[Opening MATERIALS PROVIDED section]

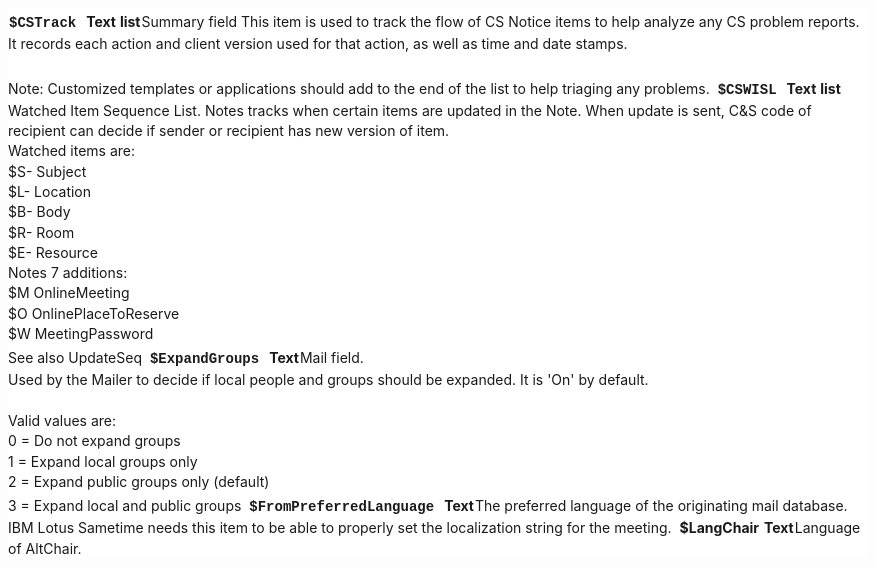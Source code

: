 <tr valign="top"><td width="1%"><img width="1" height="1" src="../images/Calendar_and_Scheduling0.gif" border="0" alt=""></td><td width="11%"><b><font face="Courier">$CSTrack</font></b><font size="4"> </font></td><td width="1%"><img width="1" height="1" src="../images/Calendar_and_Scheduling0.gif" border="0" alt=""></td><td width="23%">                                               <b>Text</b> <b>list</b></td><td width="23%"><img width="1" height="1" src="../images/Calendar_and_Scheduling0.gif" border="0" alt=""></td><td width="23%">Summary field  This item is used to track the flow of CS Notice items to help analyze any CS problem reports. It records each action and client version used for that action, as well as time and date stamps.<br>
<br>
Note: Customized templates or applications should add to the end of the list to help triaging any problems.</td><td width="1%"><img width="1" height="1" src="../images/Calendar_and_Scheduling0.gif" border="0" alt=""></td><td width="16%"><img width="1" height="1" src="../images/Calendar_and_Scheduling0.gif" border="0" alt=""></td><td width="1%"><img width="1" height="1" src="../images/Calendar_and_Scheduling0.gif" border="0" alt=""></td></tr>

<tr valign="top"><td width="1%"><img width="1" height="1" src="../images/Calendar_and_Scheduling0.gif" border="0" alt=""></td><td width="11%"><b><font face="Courier">$CSWISL</font></b><font size="4"> </font></td><td width="1%"><img width="1" height="1" src="../images/Calendar_and_Scheduling0.gif" border="0" alt=""></td><td width="23%">                                               <b>Text</b> <b>list</b></td><td width="23%"><img width="1" height="1" src="../images/Calendar_and_Scheduling0.gif" border="0" alt=""></td><td width="23%">Watched Item Sequence List. Notes tracks when certain items are updated in the Note. When update is sent, C&amp;S code of recipient can decide if sender or recipient has new version of item.<br>
Watched items are:<br>
$S- Subject<br>
$L- Location<br>
$B- Body<br>
$R- Room<br>
$E- Resource<br>
Notes 7 additions:<br>
$M  OnlineMeeting<br>
$O  OnlinePlaceToReserve<br>
$W  MeetingPassword<br>
See also UpdateSeq</td><td width="1%"><img width="1" height="1" src="../images/Calendar_and_Scheduling0.gif" border="0" alt=""></td><td width="16%"><img width="1" height="1" src="../images/Calendar_and_Scheduling0.gif" border="0" alt=""></td><td width="1%"><img width="1" height="1" src="../images/Calendar_and_Scheduling0.gif" border="0" alt=""></td></tr>

<tr valign="top"><td width="1%"><img width="1" height="1" src="../images/Calendar_and_Scheduling0.gif" border="0" alt=""></td><td width="11%"><b><font face="Courier">$ExpandGroups</font></b><font size="4"> </font></td><td width="1%"><img width="1" height="1" src="../images/Calendar_and_Scheduling0.gif" border="0" alt=""></td><td width="23%">                                                  <b>Text</b></td><td width="23%"><img width="1" height="1" src="../images/Calendar_and_Scheduling0.gif" border="0" alt=""></td><td width="23%">Mail field.<br>
Used by the Mailer to decide if local people and groups should be expanded. It is 'On' by default.<br>
<br>
Valid values are:<br>
0 = Do not expand groups<br>
1 = Expand local groups only<br>
2 = Expand public groups only (default)<br>
3 = Expand local and public groups</td><td width="1%"><img width="1" height="1" src="../images/Calendar_and_Scheduling0.gif" border="0" alt=""></td><td width="16%"><img width="1" height="1" src="../images/Calendar_and_Scheduling0.gif" border="0" alt=""></td><td width="1%"><img width="1" height="1" src="../images/Calendar_and_Scheduling0.gif" border="0" alt=""></td></tr>

<tr valign="top"><td width="1%"><img width="1" height="1" src="../images/Calendar_and_Scheduling0.gif" border="0" alt=""></td><td width="11%"><b><font face="Courier">$FromPreferredLanguage</font></b><font size="4"> </font></td><td width="1%"><img width="1" height="1" src="../images/Calendar_and_Scheduling0.gif" border="0" alt=""></td><td width="23%">                                                   <b>Text</b></td><td width="23%"><img width="1" height="1" src="../images/Calendar_and_Scheduling0.gif" border="0" alt=""></td><td width="23%">The preferred language of the originating mail database.<br>
IBM Lotus Sametime needs this item to be able to properly set the localization string for the meeting.</td><td width="1%"><img width="1" height="1" src="../images/Calendar_and_Scheduling0.gif" border="0" alt=""></td><td width="16%"><img width="1" height="1" src="../images/Calendar_and_Scheduling0.gif" border="0" alt=""></td><td width="1%"><img width="1" height="1" src="../images/Calendar_and_Scheduling0.gif" border="0" alt=""></td></tr>

<tr valign="top"><td width="1%"><img width="1" height="1" src="../images/Calendar_and_Scheduling0.gif" border="0" alt=""></td><td width="11%"><b>$LangChair</b></td><td width="1%"><img width="1" height="1" src="../images/Calendar_and_Scheduling0.gif" border="0" alt=""></td><td width="23%">                                             <b>      Text</b></td><td width="23%"><img width="1" height="1" src="../images/Calendar_and_Scheduling0.gif" border="0" alt=""></td><td width="23%">Language of AltChair.</td><td width="1%"><img width="1" height="1" src="../images/Calendar_and_Scheduling0.gif" border="0" alt=""></td><td width="16%"><img width="1" height="1" src="../images/Calendar_and_Scheduling0.gif" border="0" alt=""></td><td width="1%"><img width="1" height="1" src="../images/Calendar_and_Scheduling0.gif" border="0" alt=""></td></tr>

[Closing MATERIALS PROVIDED section]

## WHAT THE TASK REQUIRES:
Scan the material above. Extract every line in which the word "Notes" occurs.

## SOLUTION TO THE EXERCISE:
<tr valign="top"><td width="1%"><img width="1" height="1" src="../images/Calendar_and_Scheduling0.gif" border="0" alt=""></td><td width="11%"><b><font face="Courier">$CSWISL</font></b><font size="4"> </font></td><td width="1%"><img width="1" height="1" src="../images/Calendar_and_Scheduling0.gif" border="0" alt=""></td><td width="23%">                                               <b>Text</b> <b>list</b></td><td width="23%"><img width="1" height="1" src="../images/Calendar_and_Scheduling0.gif" border="0" alt=""></td><td width="23%">Watched Item Sequence List. Notes tracks when certain items are updated in the Note. When update is sent, C&amp;S code of recipient can decide if sender or recipient has new version of item.<br>
Notes 7 additions:<br>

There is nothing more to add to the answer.